---------- Source records

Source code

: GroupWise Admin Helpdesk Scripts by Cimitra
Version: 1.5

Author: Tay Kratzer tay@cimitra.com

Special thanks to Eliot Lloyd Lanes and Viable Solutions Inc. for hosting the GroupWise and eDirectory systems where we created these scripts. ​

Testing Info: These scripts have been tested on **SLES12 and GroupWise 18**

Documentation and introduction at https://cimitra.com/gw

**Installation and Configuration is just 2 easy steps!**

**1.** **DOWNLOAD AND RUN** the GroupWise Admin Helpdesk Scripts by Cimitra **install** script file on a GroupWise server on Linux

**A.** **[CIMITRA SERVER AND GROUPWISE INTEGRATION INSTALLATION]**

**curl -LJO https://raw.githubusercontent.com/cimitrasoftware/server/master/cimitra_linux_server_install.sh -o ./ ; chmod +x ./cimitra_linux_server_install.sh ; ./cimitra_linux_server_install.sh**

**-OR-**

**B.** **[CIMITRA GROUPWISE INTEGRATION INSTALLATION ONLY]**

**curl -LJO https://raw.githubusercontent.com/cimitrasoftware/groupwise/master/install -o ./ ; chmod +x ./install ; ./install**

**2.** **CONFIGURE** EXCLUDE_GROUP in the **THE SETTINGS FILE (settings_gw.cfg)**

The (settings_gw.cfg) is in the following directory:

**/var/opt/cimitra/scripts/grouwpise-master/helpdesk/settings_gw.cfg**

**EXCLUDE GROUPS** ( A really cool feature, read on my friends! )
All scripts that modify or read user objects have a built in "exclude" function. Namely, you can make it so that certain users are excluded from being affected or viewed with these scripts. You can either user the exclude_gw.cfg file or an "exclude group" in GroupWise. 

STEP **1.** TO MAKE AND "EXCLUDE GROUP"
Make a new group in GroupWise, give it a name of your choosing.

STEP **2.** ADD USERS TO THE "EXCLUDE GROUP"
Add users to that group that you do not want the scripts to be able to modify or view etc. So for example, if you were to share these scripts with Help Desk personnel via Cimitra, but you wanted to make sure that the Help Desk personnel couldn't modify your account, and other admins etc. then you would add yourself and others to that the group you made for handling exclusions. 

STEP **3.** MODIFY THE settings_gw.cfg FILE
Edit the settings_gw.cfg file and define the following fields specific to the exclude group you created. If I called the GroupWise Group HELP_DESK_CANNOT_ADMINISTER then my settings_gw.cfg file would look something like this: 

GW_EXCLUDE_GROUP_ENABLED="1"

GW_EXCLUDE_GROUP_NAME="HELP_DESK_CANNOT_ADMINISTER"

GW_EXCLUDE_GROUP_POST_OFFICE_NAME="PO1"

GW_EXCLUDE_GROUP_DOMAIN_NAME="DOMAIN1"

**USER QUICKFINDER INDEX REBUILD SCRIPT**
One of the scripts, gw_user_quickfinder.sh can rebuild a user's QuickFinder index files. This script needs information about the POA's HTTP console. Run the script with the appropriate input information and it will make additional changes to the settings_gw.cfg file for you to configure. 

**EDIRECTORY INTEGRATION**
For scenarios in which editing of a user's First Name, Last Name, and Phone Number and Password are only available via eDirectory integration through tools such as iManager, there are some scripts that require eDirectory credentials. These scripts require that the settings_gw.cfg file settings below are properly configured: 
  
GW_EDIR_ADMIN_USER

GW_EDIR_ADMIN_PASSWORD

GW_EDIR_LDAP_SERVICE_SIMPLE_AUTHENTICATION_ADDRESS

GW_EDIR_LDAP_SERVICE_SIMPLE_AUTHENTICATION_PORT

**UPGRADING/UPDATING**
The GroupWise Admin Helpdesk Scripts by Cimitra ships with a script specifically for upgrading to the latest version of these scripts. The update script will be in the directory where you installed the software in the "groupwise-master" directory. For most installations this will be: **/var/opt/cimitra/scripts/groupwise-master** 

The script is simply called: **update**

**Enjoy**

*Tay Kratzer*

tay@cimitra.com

--------------------

▸ **Assignment**
Each line of the data that holds "where" should be copied.

▸ **Solution for this exercise**
Special thanks to Eliot Lloyd Lanes and Viable Solutions Inc. for hosting the GroupWise and eDirectory systems where we created these scripts. ​
The GroupWise Admin Helpdesk Scripts by Cimitra ships with a script specifically for upgrading to the latest version of these scripts. The update script will be in the directory where you installed the software in the "groupwise-master" directory. For most installations this will be: **/var/opt/cimitra/scripts/groupwise-master** 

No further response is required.